Here I need to prove / disprove that the limit for the sequence of functions is one. Here is what I have found: $$\lim_{n \to \infty} \sqrt[n]{\left(1+\frac{1}{n}\right)^n -e}=1 \\ \text{sequence } \left(1+\frac{1}{n}\right)^n \text{ upper limit is } e \Rightarrow \lim_{n \to \infty} sup = 0 \neq 1 $$
But why is the sup taken in order to disprove that the limit is not equal to 1?
Note that $\left(1+\frac1n\right)^n<e$. Hence, $\left(1+\frac1n\right)^n-e<0$. Inasmuch as $\sqrt[n]{x}$ is not defined for $x<0$ when $n$ is an even integer, the limit is not well defined.

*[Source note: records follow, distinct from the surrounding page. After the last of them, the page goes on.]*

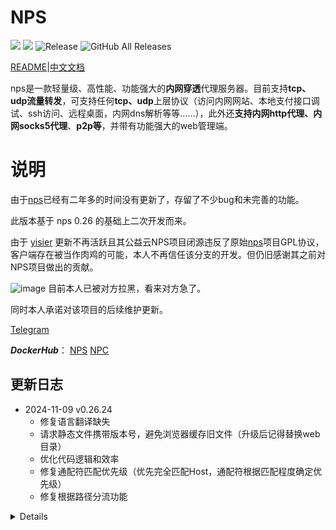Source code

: # NPS
![](https://img.shields.io/github/stars/djylb/nps.svg)   ![](https://img.shields.io/github/forks/djylb/nps.svg)
![Release](https://github.com/djylb/nps/workflows/Release/badge.svg)
![GitHub All Releases](https://img.shields.io/github/downloads/djylb/nps/total)

[README](https://github.com/djylb/nps/blob/master/README.md)|[中文文档](https://github.com/djylb/nps/blob/master/README_zh.md)

nps是一款轻量级、高性能、功能强大的**内网穿透**代理服务器。目前支持**tcp、udp流量转发**，可支持任何**tcp、udp**上层协议（访问内网网站、本地支付接口调试、ssh访问、远程桌面，内网dns解析等等……），此外还**支持内网http代理、内网socks5代理**、**p2p等**，并带有功能强大的web管理端。

# 说明
由于[nps](https://github.com/ehang-io/nps)已经有二年多的时间没有更新了，存留了不少bug和未完善的功能。

此版本基于 nps 0.26 的基础上二次开发而来。

由于 [yisier](https://github.com/yisier/nps) 更新不再活跃且其公益云NPS项目闭源违反了原始[nps](https://github.com/ehang-io/nps)项目GPL协议，客户端存在被当作肉鸡的可能，本人不再信任该分支的开发。但仍旧感谢其之前对NPS项目做出的贡献。

![image](https://github.com/user-attachments/assets/56c23fc9-71cd-45df-a820-9b3c71a760fd)
目前本人已被对方拉黑，看来对方急了。

同时本人承诺对该项目的后续维护更新。

[Telegram](https://t.me/npsdev)

***DockerHub***： [NPS](https://hub.docker.com/r/duan2001/nps) [NPC](https://hub.docker.com/r/duan2001/npc)

## 更新日志
- 2024-11-09  v0.26.24
  - 修复语言翻译缺失
  - 请求静态文件携带版本号，避免浏览器缓存旧文件（升级后记得替换web目录）
  - 优化代码逻辑和效率
  - 修复通配符匹配优先级（优先完全匹配Host，通配符根据匹配程度确定优先级）
  - 修复根据路径分流功能

<details>

- 2024-11-08  v0.26.23  
  - 合并同类项目分支补丁更新
    - 客户端增加创建时间 [yisier](https://github.com/yisier/nps)
    - 增加从下列选择客户端、排序 [dreamskr](https://github.com/dreamskr/nps)

- 2024-10-28  v0.26.22  
  - 修复多目标负载均衡不生效的问题
    （注意最后一行不要输回车）

- 2024-10-28  v0.26.21  
  - 修复websocket支持(支持类似homeassistant的网站反向代理)
    删除websocket的认证操作，交给应用层进行处理
  - 重构优化代码（目前简单测试功能正常，CPU占用也不高，不知道引入没引入新BUG，代码维护的人多了有点乱腾）
  - 新增X-NPS-Http-Only头支持，当需要在NPS前添加反向代理时可以通过插入头（X-NPS-Http-Only: password）
    此时可以反向代理http_proxy_port避免301重定向和添加真实IP

- 2024-10-25  v0.26.20  
  - 修复ipv6支持
  - 同时支持传入证书路径和证书文本内容
  - http、socket5同时使用全局用户和mutli user认证
  - 修复绕过认证漏洞
  - 美化UI界面
  - 合并上游所有分叉的安全补丁和更新（总之修了一堆BUG）
  - 更新相关依赖

- 2024-06-01  v0.26.19  
  - golang 版本升级到 1.22.
  - 增加自动https，自动将http 重定向（301）到 https.  
  - 客户端命令行方式启动支持多个隧道ID，使用逗号拼接，示例：`npc -server=xxx:8024 -vkey=ytkpyr0er676m0r7,iwnbjfbvygvzyzzt` .
  - 移除 nps.conf 参数 `https_just_proxy` , 调整 https 处理逻辑，如果上传了 https 证书，则由nps负责SSL (此方式可以获取真实IP)，
      否则走端口转发模式（使用本地证书,nps 获取不到真实IP）， 如下图所示。    
    ![image](image/new/https.png)



- 2024-02-27  v0.26.18  
  ***新增***：nps.conf 新增 `tls_bridge_port=8025` 参数，当 `tls_enable=true` 时，nps 会监听8025端口，作为 tls 的连接端口。  
             客户端可以选择连接 tls 端口或者非 tls 端口： `npc.exe  -server=xxx:8024 -vkey=xxx` 或 `npc.exe  -server=xxx:8025 -vkey=xxx -tls_enable=true`
  
  
- 2024-01-31  v0.26.17  
  ***说明***：考虑到 npc 历史版本客户端众多，版本号不同旧版本客户端无法连接，为了兼容，仓库版本号将继续沿用 0.26.xx


- 2024-01-02  v0.27.01  (已作废，功能移动到v0.26.17 版本)  
  ***新增***：tls 流量加密，(客户端忽略证书校验，谨慎使用，客户端与服务端需要同时开启，或同时关闭)，使用方式：   
             服务端：nps.conf `tls_enable=true`;    
             客户端：npc.conf `tls_enable=true` 或者 `npc.exe  -server=xxx -vkey=xxx -tls_enable=true`  

  
- 2023-06-01  v0.26.16  
  ***修复***：https 流量不统计 Bug 修复。  
  ***新增***：新增全局黑名单IP，用于防止被肉鸡扫描端口或被恶意攻击。  
  ***新增***：新增客户端上次在线时间。


- 2023-02-24  v0.26.15  
  ***修复***：更新程序 url 更改到当前仓库中   
  ***修复***：nps 在外部路径启动时找不到配置文件  
  ***新增***：增加 nps 启动参数，`-conf_path=D:\test\nps`,可用于加载指定nps配置文件和web文件目录。  
  ***window 使用示例：***  
  直接启动：`nps.exe -conf_path=D:\test\nps`  
  安装：`nps.exe install -conf_path=D:\test\nps`    
  安装启动：`nps.exe start`      

  ***linux 使用示例：***    
  直接启动：`./nps -conf_path=/app/nps`  
  安装：`./nps install -conf_path=/app/nps`  
  安装启动：`nps start -conf_path=/app/nps`  



- 2022-12-30  v0.26.14  
  ***修复***：API 鉴权漏洞修复


- 2022-12-19  
***修复***：某些场景下丢包导致服务端意外退出  
***优化***：新增隧道时，不指定服务端口时，将自动生成端口号  
***优化***：API返回ID, `/client/add/, /index/addhost/，/index/add/ `   
***优化***：域名解析、隧道页面，增加[唯一验证密钥]，方便搜查  


- 2022-10-30   
***新增***：在管理面板中新增客户端时，可以配置多个黑名单IP，用于防止被肉鸡扫描端口或被恶意攻击。  
***优化***：0.26.12 版本还原了注册系统功能，使用方式和以前一样。无论是否注册了系统服务，直接执行 nps 时只会读取当前目录下的配置文件。


- 2022-10-27  
***新增***：在管理面板登录时开启验证码校验，开启方式：nps.conf `open_captcha=true`，感谢 [@dongFangTuring](https://github.com/dongFangTuring) 提供的PR  

  
- 2022-10-24:     
***修复***：HTTP协议支持WebSocket(稳定性待测试)
  

- 2022-10-21:   
***修复***：HTTP协议下实时统计流量，能够精准的限制住流量（上下行对等）  
***优化***：删除HTTP隧道时，客户端已用流量不再清空


- 2022-10-19:  
***BUG***：在TCP协议下，流量统计有问题，只有当连接断开时才会统计流量。例如，限制客户端流量20m,当传输100m的文件时，也能传输成功。  
***修复***：TCP协议下实时统计流量，能够精准的限制住流量（上下行对等）  
***优化***：删除TCP隧道时，客户端已用流量不再清空
![image](image/new/tcp_limit.png)


- 2022-09-14:  
修改NPS工作目录为当前可执行文件目录（即配置文件和nps可执行文件放在同一目录下，直接执行nps文件即可），去除注册系统服务，启动、停止、升级等命令

</details>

Instead, let's analyze the limit $$\lim_{n\to\infty }\sqrt[n]{e-\left(1+\frac1n\right)^n}$$To proceed, we write
$$\begin{align} e-\left(1+\frac1n\right)^n&=e\left(1-e^{n\log\left(1+\frac1n\right)-1}\right)\\\\ &=e\left(1-e^{-\frac1{2n}+O\left(\frac1{n^2}\right)}\right)\\\\ &=e\left(\frac1{2n}+O\left(\frac1{n^2}\right)\right) \end{align}$$
whereupon taking the $n$th root and letting $n\to \infty$, we find that
$$\lim_{n\to\infty }\sqrt[n]{e-\left(1+\frac1n\right)^n}=1$$